There are other uncertainties. The model being used has been converted from one used for influenza and there are great differences between that pathogen and COVID-19. The assumptions about reducing transmission of influenza through a combination of distancing measures come not from Australian data but from Hong Kong. The relative contributions of different measures, such as the cancellation of mass gatherings, distance working, closure of schools or cessation of non-essential services, are not yet clear.

More will be learned about these particular strategies from real time data now being collected by various Australian agencies. In turn this will enable the more precise estimation of transmissibility for COVID-19 in Australia. This will be used to update forecast trajectories of the epidemic. These will no doubt be among the key pieces of information used by governments to manage the ongoing responses to the pandemic.

Some critical unknowns

Perhaps the most serious and alarming reminder in the published paper is that low and middle-income countries will find it even harder – potentially quite impossible – to deal with the COVID-19 crisis. Their health systems are already weaker, with limited access to high level care.

Given the massive impact on world trade and damage  to the budgets of all countries, including those that are affluent that have been donors of international aid, the impact of the COVID-19 emergency on the people and governments of poorer countries may become quite unmanageable.   

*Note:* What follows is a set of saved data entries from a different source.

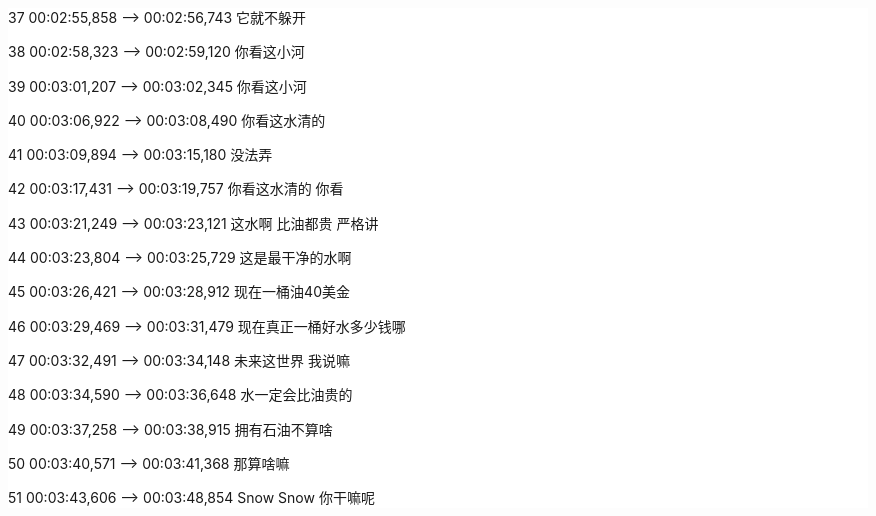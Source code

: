 37
00:02:55,858 –&gt; 00:02:56,743
它就不躲开
 
38
00:02:58,323 –&gt; 00:02:59,120
你看这小河
 
39
00:03:01,207 –&gt; 00:03:02,345
你看这小河
 
40
00:03:06,922 –&gt; 00:03:08,490
你看这水清的
 
41
00:03:09,894 –&gt; 00:03:15,180
没法弄
 
42
00:03:17,431 –&gt; 00:03:19,757
你看这水清的 你看
 
43
00:03:21,249 –&gt; 00:03:23,121
这水啊 比油都贵 严格讲
 
44
00:03:23,804 –&gt; 00:03:25,729
这是最干净的水啊
 
45
00:03:26,421 –&gt; 00:03:28,912
现在一桶油40美金
 
46
00:03:29,469 –&gt; 00:03:31,479
现在真正一桶好水多少钱哪
 
47
00:03:32,491 –&gt; 00:03:34,148
未来这世界 我说嘛
 
48
00:03:34,590 –&gt; 00:03:36,648
水一定会比油贵的
 
49
00:03:37,258 –&gt; 00:03:38,915
拥有石油不算啥
 
50
00:03:40,571 –&gt; 00:03:41,368
那算啥嘛
 
51
00:03:43,606 –&gt; 00:03:48,854
Snow Snow 你干嘛呢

Much will depend on the role played by international aid and trade in the new order.

One of the most critical omissions from Australia’s modelling to date is that it has not as yet accounted for the loss of health care workers due to illness, carer responsibilities or burnout. Nor has it accounted for shortages of critical medical supplies, because the true extent of these shortages and their likely future impacts on service provision are apparently still unknown. 

These are two aspects of the issue to which governments and others must continue to give urgent attention. Apart from anything else it reminds us of the very special place of health care workers and the risks they face. Let’s continue to applaud, thank and support them.

Uncertainty and sensitivity analyses may perhaps already have been used by the team in Melbourne to investigate any number of aspects of the modelling. For example the published paper reports that in the simulation of a case-targeted public health intervention it was assumed that 80% of the identified contacts adhered to quarantine measures. It would be useful to know how many additional ICU beds would be required if the compliance rate was 78% or 82%, for example.

With the publication of the Institute’s paper a start has been made down the track of ensuring that the public becomes more familiar with, and more trusting of, the basis of many of the decisions affecting them. It will help to equip the Australian people for the kinds of generous and determined responses that will be needed for global recovery.